6.  Reduced episodes of severe hypoglycemia

Insulin pumps deliver small amounts of rapid insulin on a constant basis.  There is less variance in absorption rates and ultimately a reduced incidence of extreme hypoglycemia.

7. No peaks to chase

Again, because insulin pumps only use rapid acting insulin, there are no peaks of insulin that need to chased with food. 

8.  Built in dose calculator

You don’t have to do the math.  Your insulin pump will help you to figure out how much insulin you have left in your system and how much more insulin you will need to cover a meal or bring down a high bg level.

The Cons of using an insulin pump

1.  You are attached to something 24/7

insulin pump

Whether you are tethered to an insulin pump directly or just having to have a PDM nearby, you and your pump are attached…always.  There is no taking it off or leaving it behind unless you have gone back to at least some form of injection therapy.

2.  You can’t tell if the insulin has been delivered properly or not

Infusion sets can kink inside the body.  You can’t tell until your blood sugar levels start to spike for no apparent reason. 

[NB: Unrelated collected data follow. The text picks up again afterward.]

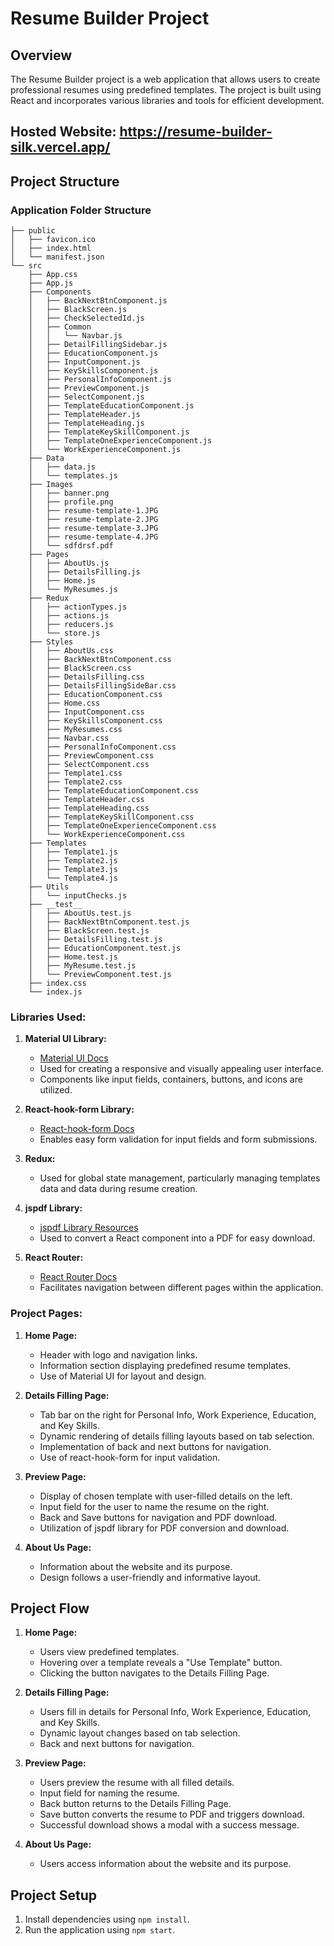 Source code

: # Resume Builder Project

## Overview

The Resume Builder project is a web application that allows users to create professional resumes using predefined templates. The project is built using React and incorporates various libraries and tools for efficient development.

## Hosted Website: https://resume-builder-silk.vercel.app/

## Project Structure

### Application Folder Structure

```  
├── public
│   ├── favicon.ico  
│   ├── index.html   
│   └── manifest.json
└── src
    ├── App.css      
    ├── App.js       
    ├── Components
    │   ├── BackNextBtnComponent.js
    │   ├── BlackScreen.js
    │   ├── CheckSelectedId.js
    │   ├── Common
    │   │   └── Navbar.js
    │   ├── DetailFillingSidebar.js
    │   ├── EducationComponent.js
    │   ├── InputComponent.js
    │   ├── KeySkillsComponent.js
    │   ├── PersonalInfoComponent.js
    │   ├── PreviewComponent.js
    │   ├── SelectComponent.js
    │   ├── TemplateEducationComponent.js    
    │   ├── TemplateHeader.js
    │   ├── TemplateHeading.js
    │   ├── TemplateKeySkillComponent.js     
    │   ├── TemplateOneExperienceComponent.js
    │   └── WorkExperienceComponent.js       
    ├── Data
    │   ├── data.js
    │   └── templates.js
    ├── Images
    │   ├── banner.png
    │   ├── profile.png
    │   ├── resume-template-1.JPG
    │   ├── resume-template-2.JPG
    │   ├── resume-template-3.JPG
    │   ├── resume-template-4.JPG
    │   └── sdfdrsf.pdf      
    ├── Pages
    │   ├── AboutUs.js       
    │   ├── DetailsFilling.js
    │   ├── Home.js
    │   └── MyResumes.js
    ├── Redux
    │   ├── actionTypes.js
    │   ├── actions.js
    │   ├── reducers.js
    │   └── store.js
    ├── Styles
    │   ├── AboutUs.css
    │   ├── BackNextBtnComponent.css
    │   ├── BlackScreen.css
    │   ├── DetailsFilling.css
    │   ├── DetailsFillingSideBar.css
    │   ├── EducationComponent.css
    │   ├── Home.css
    │   ├── InputComponent.css
    │   ├── KeySkillsComponent.css
    │   ├── MyResumes.css
    │   ├── Navbar.css
    │   ├── PersonalInfoComponent.css
    │   ├── PreviewComponent.css
    │   ├── SelectComponent.css
    │   ├── Template1.css
    │   ├── Template2.css
    │   ├── TemplateEducationComponent.css
    │   ├── TemplateHeader.css
    │   ├── TemplateHeading.css
    │   ├── TemplateKeySkillComponent.css
    │   ├── TemplateOneExperienceComponent.css
    │   └── WorkExperienceComponent.css
    ├── Templates
    │   ├── Template1.js
    │   ├── Template2.js
    │   ├── Template3.js
    │   └── Template4.js
    ├── Utils
    │   └── inputChecks.js
    ├── __test__
    │   ├── AboutUs.test.js
    │   ├── BackNextBtnComponent.test.js
    │   ├── BlackScreen.test.js
    │   ├── DetailsFilling.test.js
    │   ├── EducationComponent.test.js
    │   ├── Home.test.js
    │   ├── MyResume.test.js
    │   └── PreviewComponent.test.js
    ├── index.css
    └── index.js
```

### Libraries Used:

1. **Material UI Library:**
   - [Material UI Docs](https://mui.com/material-ui/getting-started/overview/)
   - Used for creating a responsive and visually appealing user interface.
   - Components like input fields, containers, buttons, and icons are utilized.

2. **React-hook-form Library:**
   - [React-hook-form Docs](https://react-hook-form.com/)
   - Enables easy form validation for input fields and form submissions.

3. **Redux:**
   - Used for global state management, particularly managing templates data and data during resume creation.

4. **jspdf Library:**
   - [jspdf Library Resources](https://github.com/eKoopmans/pdfmake)
   - Used to convert a React component into a PDF for easy download.

5. **React Router:**
   - [React Router Docs](https://reactrouter.com/)
   - Facilitates navigation between different pages within the application.

### Project Pages:

1. **Home Page:**
   - Header with logo and navigation links.
   - Information section displaying predefined resume templates.
   - Use of Material UI for layout and design.

2. **Details Filling Page:**
   - Tab bar on the right for Personal Info, Work Experience, Education, and Key Skills.
   - Dynamic rendering of details filling layouts based on tab selection.
   - Implementation of back and next buttons for navigation.
   - Use of react-hook-form for input validation.

3. **Preview Page:**
   - Display of chosen template with user-filled details on the left.
   - Input field for the user to name the resume on the right.
   - Back and Save buttons for navigation and PDF download.
   - Utilization of jspdf library for PDF conversion and download.

4. **About Us Page:**
   - Information about the website and its purpose.
   - Design follows a user-friendly and informative layout.

## Project Flow

1. **Home Page:**
   - Users view predefined templates.
   - Hovering over a template reveals a "Use Template" button.
   - Clicking the button navigates to the Details Filling Page.

2. **Details Filling Page:**
   - Users fill in details for Personal Info, Work Experience, Education, and Key Skills.
   - Dynamic layout changes based on tab selection.
   - Back and next buttons for navigation.

3. **Preview Page:**
   - Users preview the resume with all filled details.
   - Input field for naming the resume.
   - Back button returns to the Details Filling Page.
   - Save button converts the resume to PDF and triggers download.
   - Successful download shows a modal with a success message.

4. **About Us Page:**
   - Users access information about the website and its purpose.

## Project Setup

1. Install dependencies using `npm install`.
2. Run the application using `npm start`.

3.  They cost a lot of money

RDSP

Not everyone has great insurance coverage.  Not every region offers public programs that pay for insulin pumps.  If you must pay for an insulin pump and then the supplies out of your own pocket, it can be a costly venture.

4.  Changing an infusion set takes more effort than an injection

To change an infusion set, you must prep the site, fill the tubing with insulin, inject the infusion set into the body, connect it to the tubing and fill the cannula, that is now under the skin, with insulin.

5.  Increased risk of DKA

An insulin pump uses only rapid acting insulin. This means that there is no background insulin in the body if there is a pump failure.  Without the background insulin, there is a greater risk of DKA.  A person using an insulin pump should be monitoring their blood glucose levels more closely and checking for blood ketones when readings begin to climb.

6.  Increased risk of infection

Because an infusion set stays in the skin for a period of 2-4 days, there can be an increased risk of infection to the sites.  Therefore, site rotation and proper skin prep is vital when using an insulin pump.

Make an educated choice

talk to an expert

 Choosing to inject or use an insulin pump should be a choice that you make based on your needs and comfort level.  Before you decide, spend time speaking with your diabetes team and take time to educate yourself.

If you decide to use an insulin pump, again, choose the insulin pump that is right for your lifestyle. To help you decide what is right for you, download our eBook. It has a checklist of features that will help you decide what is important to you.  It also has a list of questions that you can ask your pump reps before making your choice. 

Remember that all pumps come with some sort of guarantee. Ask your pump rep what their return policy is before you purchase.  Your insulin pump is a 4-5-year investment.  You don’t want to have buyers’ remorse.